Monday, July 19, 2010


It's been quite some time since I've blogged anything. I'm going to give this another try.

I never know what I will write about until I sit down at the computer and my fingers touch the here goes.

Change is in the air. I've known it in my spirit for a year now. I don't know what God has around the corner, but I know it's getting close. In reality life is full of change, sometimes it's small changes that you hardly notice and other times the changes are large and impact your life in immediate and profound ways. I like change for the most part. I am often too easily bored.

Change is in large part an adventure in trusting our God with the details of our lives. Through change and many other things, I've learned and continue to learn to trust God's love for me, His wisdom, His will for my life, His sovereignty. Without a trust that is constantly in the process of being solidified, change would be overpowering. With a growing trust in the aspects of God's character listed above that I cling to, many changes have meant "adventure"-an adventure with God.

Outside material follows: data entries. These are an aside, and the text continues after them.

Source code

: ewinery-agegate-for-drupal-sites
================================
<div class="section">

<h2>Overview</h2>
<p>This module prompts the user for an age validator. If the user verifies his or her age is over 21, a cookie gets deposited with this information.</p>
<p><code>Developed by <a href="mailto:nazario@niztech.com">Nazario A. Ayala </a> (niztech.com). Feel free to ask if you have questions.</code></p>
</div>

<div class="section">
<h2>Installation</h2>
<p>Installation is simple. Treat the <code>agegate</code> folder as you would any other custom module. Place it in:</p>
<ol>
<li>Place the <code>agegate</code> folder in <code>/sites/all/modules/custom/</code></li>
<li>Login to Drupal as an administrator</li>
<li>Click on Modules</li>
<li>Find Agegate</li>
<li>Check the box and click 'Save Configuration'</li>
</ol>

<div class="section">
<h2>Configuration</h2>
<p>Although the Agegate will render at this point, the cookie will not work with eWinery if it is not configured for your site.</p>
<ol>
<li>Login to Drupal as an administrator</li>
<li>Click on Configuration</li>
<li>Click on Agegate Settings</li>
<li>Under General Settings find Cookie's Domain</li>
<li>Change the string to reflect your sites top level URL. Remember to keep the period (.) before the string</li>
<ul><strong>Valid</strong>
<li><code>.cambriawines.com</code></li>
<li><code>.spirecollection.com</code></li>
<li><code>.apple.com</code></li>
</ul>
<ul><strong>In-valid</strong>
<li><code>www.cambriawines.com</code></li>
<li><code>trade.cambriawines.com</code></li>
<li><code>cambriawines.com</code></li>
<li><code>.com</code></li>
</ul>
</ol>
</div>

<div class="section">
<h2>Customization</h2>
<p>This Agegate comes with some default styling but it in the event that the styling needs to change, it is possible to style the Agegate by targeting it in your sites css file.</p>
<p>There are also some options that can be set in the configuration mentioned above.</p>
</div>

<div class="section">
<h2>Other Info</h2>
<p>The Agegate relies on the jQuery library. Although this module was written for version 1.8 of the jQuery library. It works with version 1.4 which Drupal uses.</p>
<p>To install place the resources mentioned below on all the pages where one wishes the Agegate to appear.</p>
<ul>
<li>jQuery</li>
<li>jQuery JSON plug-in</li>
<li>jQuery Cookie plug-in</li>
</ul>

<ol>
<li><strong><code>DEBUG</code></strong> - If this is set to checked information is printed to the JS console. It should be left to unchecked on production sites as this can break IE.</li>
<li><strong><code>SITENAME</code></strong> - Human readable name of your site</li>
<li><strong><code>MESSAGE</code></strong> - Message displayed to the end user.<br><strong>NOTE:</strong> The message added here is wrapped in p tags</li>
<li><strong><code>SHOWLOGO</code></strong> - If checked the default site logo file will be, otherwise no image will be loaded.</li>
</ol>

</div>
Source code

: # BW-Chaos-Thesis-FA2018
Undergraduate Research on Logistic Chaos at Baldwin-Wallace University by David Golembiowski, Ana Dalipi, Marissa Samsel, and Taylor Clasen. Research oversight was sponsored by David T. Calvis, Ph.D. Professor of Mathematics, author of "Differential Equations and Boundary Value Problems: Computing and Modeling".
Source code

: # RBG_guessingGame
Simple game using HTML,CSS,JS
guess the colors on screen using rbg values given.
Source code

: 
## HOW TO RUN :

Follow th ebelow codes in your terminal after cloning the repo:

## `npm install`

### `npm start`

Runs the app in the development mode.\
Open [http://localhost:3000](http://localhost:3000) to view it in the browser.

There have been and will be some changes in this life, that are painful. Some come through loss, betrayal, and illness. These are not an adventure that has made me "giddy" with anticipation, but they are still an adventure with God of another nature. Through these, God has continued His work in me-refining me, purifying me, maturing me. I do not like them AT ALL in the moment, but when I have come through it and am on the other side, I find peace in what God has been doing in my life through it.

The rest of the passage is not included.